In September, Google launched a new program, the Safe Browsing Alerts for Network Administrators. At that time is was labeled as an “experimental tool.” It sent e-mail notifications administrators running their own networks to receive information, which pointed out bad URLs if Google’s automated scanners find malicious content.
Well, the experimental version is over. Google has now added notification for phishing URLs to its service. It warns administrators if their networks have been compromised.
Some network administrators may not be responsible for running websites on their networks, nevertheless, the program allows them to notify those who do. It informs them that the sites are infected and they need to have them cleaned. What hackers can do is compromise a poorly secured website in order to place malicious content or set up a phishing site; the latter may even be unknown to the website operator. That’s risky and dangerous for website owners. They may find their sites blacklisted without their knowledge.
A phishing site tries to elicit personal information from a victim, usually this done by tricking the visitor to the site into believing that the page they’ve landed on is legitimate.

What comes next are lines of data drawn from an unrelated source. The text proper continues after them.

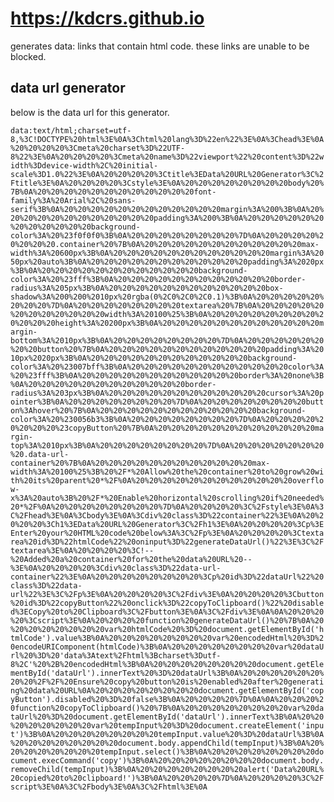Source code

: # https://kdcrs.github.io
generates data: links that contain html code. these links are unable to be blocked.

## data url generator
below is the data url for this generator.

`data:text/html;charset=utf-8,%3C!DOCTYPE%20html%3E%0A%3Chtml%20lang%3D%22en%22%3E%0A%3Chead%3E%0A%20%20%20%20%3Cmeta%20charset%3D%22UTF-8%22%3E%0A%20%20%20%20%3Cmeta%20name%3D%22viewport%22%20content%3D%22width%3Ddevice-width%2C%20initial-scale%3D1.0%22%3E%0A%20%20%20%20%3Ctitle%3EData%20URL%20Generator%3C%2Ftitle%3E%0A%20%20%20%20%3Cstyle%3E%0A%20%20%20%20%20%20%20%20body%20%7B%0A%20%20%20%20%20%20%20%20%20%20%20%20font-family%3A%20Arial%2C%20sans-serif%3B%0A%20%20%20%20%20%20%20%20%20%20%20%20margin%3A%200%3B%0A%20%20%20%20%20%20%20%20%20%20%20%20padding%3A%200%3B%0A%20%20%20%20%20%20%20%20%20%20%20%20background-color%3A%20%23f0f0f0%3B%0A%20%20%20%20%20%20%20%20%7D%0A%20%20%20%20%20%20%20%20.container%20%7B%0A%20%20%20%20%20%20%20%20%20%20%20%20max-width%3A%20600px%3B%0A%20%20%20%20%20%20%20%20%20%20%20%20margin%3A%2050px%20auto%3B%0A%20%20%20%20%20%20%20%20%20%20%20%20padding%3A%2020px%3B%0A%20%20%20%20%20%20%20%20%20%20%20%20background-color%3A%20%23fff%3B%0A%20%20%20%20%20%20%20%20%20%20%20%20border-radius%3A%205px%3B%0A%20%20%20%20%20%20%20%20%20%20%20%20box-shadow%3A%200%200%2010px%20rgba(0%2C0%2C0%2C0.1)%3B%0A%20%20%20%20%20%20%20%20%7D%0A%20%20%20%20%20%20%20%20textarea%20%7B%0A%20%20%20%20%20%20%20%20%20%20%20%20width%3A%20100%25%3B%0A%20%20%20%20%20%20%20%20%20%20%20%20height%3A%20200px%3B%0A%20%20%20%20%20%20%20%20%20%20%20%20margin-bottom%3A%2010px%3B%0A%20%20%20%20%20%20%20%20%7D%0A%20%20%20%20%20%20%20%20button%20%7B%0A%20%20%20%20%20%20%20%20%20%20%20%20padding%3A%2010px%2020px%3B%0A%20%20%20%20%20%20%20%20%20%20%20%20background-color%3A%20%23007bff%3B%0A%20%20%20%20%20%20%20%20%20%20%20%20color%3A%20%23fff%3B%0A%20%20%20%20%20%20%20%20%20%20%20%20border%3A%20none%3B%0A%20%20%20%20%20%20%20%20%20%20%20%20border-radius%3A%203px%3B%0A%20%20%20%20%20%20%20%20%20%20%20%20cursor%3A%20pointer%3B%0A%20%20%20%20%20%20%20%20%7D%0A%20%20%20%20%20%20%20%20button%3Ahover%20%7B%0A%20%20%20%20%20%20%20%20%20%20%20%20background-color%3A%20%230056b3%3B%0A%20%20%20%20%20%20%20%20%7D%0A%20%20%20%20%20%20%20%20%23copyButton%20%7B%0A%20%20%20%20%20%20%20%20%20%20%20%20margin-top%3A%2010px%3B%0A%20%20%20%20%20%20%20%20%7D%0A%20%20%20%20%20%20%20%20.data-url-container%20%7B%0A%20%20%20%20%20%20%20%20%20%20%20%20max-width%3A%20100%25%3B%20%2F*%20Allow%20the%20container%20to%20grow%20with%20its%20parent%20*%2F%0A%20%20%20%20%20%20%20%20%20%20%20%20overflow-x%3A%20auto%3B%20%2F*%20Enable%20horizontal%20scrolling%20if%20needed%20*%2F%0A%20%20%20%20%20%20%20%20%7D%0A%20%20%20%20%3C%2Fstyle%3E%0A%3C%2Fhead%3E%0A%3Cbody%3E%0A%3Cdiv%20class%3D%22container%22%3E%0A%20%20%20%20%3Ch1%3EData%20URL%20Generator%3C%2Fh1%3E%0A%20%20%20%20%3Cp%3EEnter%20your%20HTML%20code%20below%3A%3C%2Fp%3E%0A%20%20%20%20%3Ctextarea%20id%3D%22htmlCode%22%20oninput%3D%22generateDataUrl()%22%3E%3C%2Ftextarea%3E%0A%20%20%20%20%3C!--%20Added%20a%20container%20for%20the%20data%20URL%20--%3E%0A%20%20%20%20%3Cdiv%20class%3D%22data-url-container%22%3E%0A%20%20%20%20%20%20%20%20%3Cp%20id%3D%22dataUrl%22%20class%3D%22data-url%22%3E%3C%2Fp%3E%0A%20%20%20%20%3C%2Fdiv%3E%0A%20%20%20%20%3Cbutton%20id%3D%22copyButton%22%20onclick%3D%22copyToClipboard()%22%20disabled%3ECopy%20to%20Clipboard%3C%2Fbutton%3E%0A%3C%2Fdiv%3E%0A%0A%20%20%20%20%3Cscript%3E%0A%20%20%20%20function%20generateDataUrl()%20%7B%0A%20%20%20%20%20%20%20%20var%20htmlCode%20%3D%20document.getElementById('htmlCode').value%3B%0A%20%20%20%20%20%20%20%20var%20encodedHtml%20%3D%20encodeURIComponent(htmlCode)%3B%0A%20%20%20%20%20%20%20%20var%20dataUrl%20%3D%20'data%3Atext%2Fhtml%3Bcharset%3Dutf-8%2C'%20%2B%20encodedHtml%3B%0A%20%20%20%20%20%20%20%20document.getElementById('dataUrl').innerText%20%3D%20dataUrl%3B%0A%20%20%20%20%20%20%20%20%2F%2F%20Ensure%20copy%20button%20is%20enabled%20after%20generating%20data%20URL%0A%20%20%20%20%20%20%20%20document.getElementById('copyButton').disabled%20%3D%20false%3B%0A%20%20%20%20%7D%0A%0A%20%20%20%20function%20copyToClipboard()%20%7B%0A%20%20%20%20%20%20%20%20var%20dataUrl%20%3D%20document.getElementById('dataUrl').innerText%3B%0A%20%20%20%20%20%20%20%20var%20tempInput%20%3D%20document.createElement('input')%3B%0A%20%20%20%20%20%20%20%20tempInput.value%20%3D%20dataUrl%3B%0A%20%20%20%20%20%20%20%20document.body.appendChild(tempInput)%3B%0A%20%20%20%20%20%20%20%20tempInput.select()%3B%0A%20%20%20%20%20%20%20%20document.execCommand('copy')%3B%0A%20%20%20%20%20%20%20%20document.body.removeChild(tempInput)%3B%0A%20%20%20%20%20%20%20%20alert('Data%20URL%20copied%20to%20clipboard!')%3B%0A%20%20%20%20%7D%0A%20%20%20%20%3C%2Fscript%3E%0A%3C%2Fbody%3E%0A%3C%2Fhtml%3E%0A`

Now Google has gone a step further in malware protection by adding notification of phishing URLs to the e-mail warnings it sends to administrators.
While these advances are important, it is important to realize that there is usually a short time period before the site is either blacklisted or shut down. Meanwhile, Google’s Chrome browser has the “safe browsing” technology built in. This will block users from going to potentially harmful websites on the blacklist.
Another feature is that in the messaging element the notification can be sent in XML data format. This permits administrators to process the notification using scripts to automate other functions.
Administrators can register their networks on Google’s Safe Browsing Alerts for Network Administrators site.